==== Working data

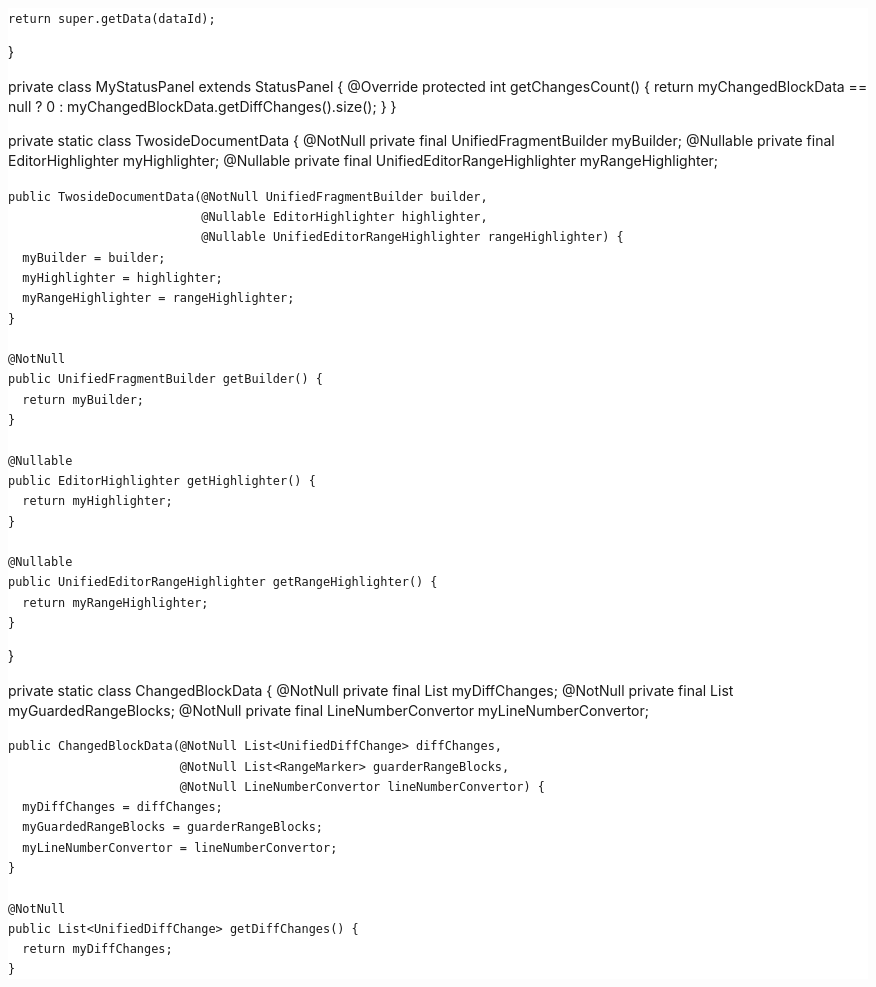     return super.getData(dataId);
  }

  private class MyStatusPanel extends StatusPanel {
    @Override
    protected int getChangesCount() {
      return myChangedBlockData == null ? 0 : myChangedBlockData.getDiffChanges().size();
    }
  }

  private static class TwosideDocumentData {
    @NotNull private final UnifiedFragmentBuilder myBuilder;
    @Nullable private final EditorHighlighter myHighlighter;
    @Nullable private final UnifiedEditorRangeHighlighter myRangeHighlighter;

    public TwosideDocumentData(@NotNull UnifiedFragmentBuilder builder,
                               @Nullable EditorHighlighter highlighter,
                               @Nullable UnifiedEditorRangeHighlighter rangeHighlighter) {
      myBuilder = builder;
      myHighlighter = highlighter;
      myRangeHighlighter = rangeHighlighter;
    }

    @NotNull
    public UnifiedFragmentBuilder getBuilder() {
      return myBuilder;
    }

    @Nullable
    public EditorHighlighter getHighlighter() {
      return myHighlighter;
    }

    @Nullable
    public UnifiedEditorRangeHighlighter getRangeHighlighter() {
      return myRangeHighlighter;
    }
  }

  private static class ChangedBlockData {
    @NotNull private final List<UnifiedDiffChange> myDiffChanges;
    @NotNull private final List<RangeMarker> myGuardedRangeBlocks;
    @NotNull private final LineNumberConvertor myLineNumberConvertor;

    public ChangedBlockData(@NotNull List<UnifiedDiffChange> diffChanges,
                            @NotNull List<RangeMarker> guarderRangeBlocks,
                            @NotNull LineNumberConvertor lineNumberConvertor) {
      myDiffChanges = diffChanges;
      myGuardedRangeBlocks = guarderRangeBlocks;
      myLineNumberConvertor = lineNumberConvertor;
    }

    @NotNull
    public List<UnifiedDiffChange> getDiffChanges() {
      return myDiffChanges;
    }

========

Go over the listing above and copy out each line that includes "final".

    @NotNull private final UnifiedFragmentBuilder myBuilder;
    @Nullable private final EditorHighlighter myHighlighter;
    @Nullable private final UnifiedEditorRangeHighlighter myRangeHighlighter;
    @NotNull private final List<UnifiedDiffChange> myDiffChanges;
    @NotNull private final List<RangeMarker> myGuardedRangeBlocks;
    @NotNull private final LineNumberConvertor myLineNumberConvertor;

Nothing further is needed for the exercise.